#### INPUT DATA:
►

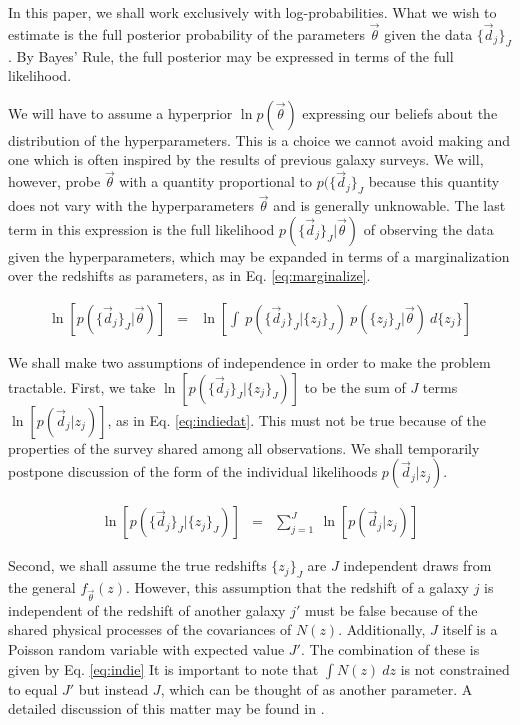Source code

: \documentclass[preprint]{aastex}
\begin{document}
In this paper, we shall work exclusively with log-probabilities.  What we wish 
to estimate is the full posterior probability of the parameters $\vec{\theta}$ 
given the data $\{\vec{d}_{j}\}_{J}$.  By Bayes' Rule, the full posterior may 
be expressed in terms of the full likelihood.

We will have to assume a hyperprior $\ln p(\vec{\theta})$ expressing our 
beliefs about the distribution of the hyperparameters.  This is a choice we 
cannot avoid making and one which is often inspired by the results of previous 
galaxy surveys.  We will, however, probe $\vec{\theta}$ with a quantity 
proportional to $p(\{\vec{d}_{j}\}_{J}$ because this quantity does not vary 
with the hyperparameters $\vec{\theta}$ and is generally unknowable.  The last 
term in this expression is the full likelihood 
$p(\{\vec{d}_{j}\}_{J}|\vec{\theta})$ of observing the data given the 
hyperparameters, which may be expanded in terms of a marginalization over the 
redshifts as parameters, as in Eq. \ref{eq:marginalize}.  

\begin{eqnarray}
\label{eq:marginalize}
\ln[p(\{\vec{d}_{j}\}_{J}|\vec{\theta})] &=& \ln\left[\int\ 
p(\{\vec{d}_{j}\}_{J}|\{z_{j}\}_{J})\ p(\{z_{j}\}_{J}|\vec{\theta})\ 
d\{z_{j}\}\right]
\end{eqnarray}

We shall make two assumptions of independence in order to make the problem 
tractable.  First, we take $\ln[p(\{\vec{d}_{j}\}_{J}|\{z_{j}\}_{J})]$ to be 
the sum of $J$ terms $\ln[p(\vec{d}_{j}|z_{j})]$, as in Eq. \ref{eq:indiedat}.  
This must not be true because of the properties of the survey shared among all 
observations.  We shall temporarily postpone discussion of the form of the 
individual likelihoods $p(\vec{d}_{j}|z_{j})$.  

\begin{eqnarray}
\label{eq:indiedat}
\ln[p(\{\vec{d}_{j}\}_{J}|\{z_{j}\}_{J})] &=& \sum_{j=1}^{J}\ 
\ln[p(\vec{d}_{j}|z_{j})]
\end{eqnarray}

Second, we shall assume the true redshifts $\{z_{j}\}_{J}$ are $J$ independent 
draws from the general $f_{\vec{\theta}}(z)$.  However, this assumption that 
the redshift of a galaxy $j$ is independent of the redshift of another galaxy 
$j'$ must be false because of the shared physical processes of the covariances 
of $N(z)$.  Additionally, $J$ itself is a Poisson random variable with expected 
value $J'$.  The combination of these is given by Eq. \ref{eq:indie}  It is 
important to note that $\int N(z)\ dz$ is not constrained to equal $J'$ but 
instead $J$, which can be thought of as another parameter.  A detailed 
discussion of this matter may be found in \citet{for14}.
\end{document}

◄

#### WORK TO COMPLETE:
In full and without error, repeat the listing above, omitting its images.

#### SOLUTION FOR THIS TASK:
Source code

: \documentclass[preprint]{aastex}
\begin{document}
In this paper, we shall work exclusively with log-probabilities.  What we wish 
to estimate is the full posterior probability of the parameters $\vec{\theta}$ 
given the data $\{\vec{d}_{j}\}_{J}$.  By Bayes' Rule, the full posterior may 
be expressed in terms of the full likelihood.

We will have to assume a hyperprior $\ln p(\vec{\theta})$ expressing our 
beliefs about the distribution of the hyperparameters.  This is a choice we 
cannot avoid making and one which is often inspired by the results of previous 
galaxy surveys.  We will, however, probe $\vec{\theta}$ with a quantity 
proportional to $p(\{\vec{d}_{j}\}_{J}$ because this quantity does not vary 
with the hyperparameters $\vec{\theta}$ and is generally unknowable.  The last 
term in this expression is the full likelihood 
$p(\{\vec{d}_{j}\}_{J}|\vec{\theta})$ of observing the data given the 
hyperparameters, which may be expanded in terms of a marginalization over the 
redshifts as parameters, as in Eq. \ref{eq:marginalize}.  

\begin{eqnarray}
\label{eq:marginalize}
\ln[p(\{\vec{d}_{j}\}_{J}|\vec{\theta})] &=& \ln\left[\int\ 
p(\{\vec{d}_{j}\}_{J}|\{z_{j}\}_{J})\ p(\{z_{j}\}_{J}|\vec{\theta})\ 
d\{z_{j}\}\right]
\end{eqnarray}

We shall make two assumptions of independence in order to make the problem 
tractable.  First, we take $\ln[p(\{\vec{d}_{j}\}_{J}|\{z_{j}\}_{J})]$ to be 
the sum of $J$ terms $\ln[p(\vec{d}_{j}|z_{j})]$, as in Eq. \ref{eq:indiedat}.  
This must not be true because of the properties of the survey shared among all 
observations.  We shall temporarily postpone discussion of the form of the 
individual likelihoods $p(\vec{d}_{j}|z_{j})$.  

\begin{eqnarray}
\label{eq:indiedat}
\ln[p(\{\vec{d}_{j}\}_{J}|\{z_{j}\}_{J})] &=& \sum_{j=1}^{J}\ 
\ln[p(\vec{d}_{j}|z_{j})]
\end{eqnarray}

Second, we shall assume the true redshifts $\{z_{j}\}_{J}$ are $J$ independent 
draws from the general $f_{\vec{\theta}}(z)$.  However, this assumption that 
the redshift of a galaxy $j$ is independent of the redshift of another galaxy 
$j'$ must be false because of the shared physical processes of the covariances 
of $N(z)$.  Additionally, $J$ itself is a Poisson random variable with expected 
value $J'$.  The combination of these is given by Eq. \ref{eq:indie}  It is 
important to note that $\int N(z)\ dz$ is not constrained to equal $J'$ but 
instead $J$, which can be thought of as another parameter.  A detailed 
discussion of this matter may be found in \citet{for14}.
\end{document}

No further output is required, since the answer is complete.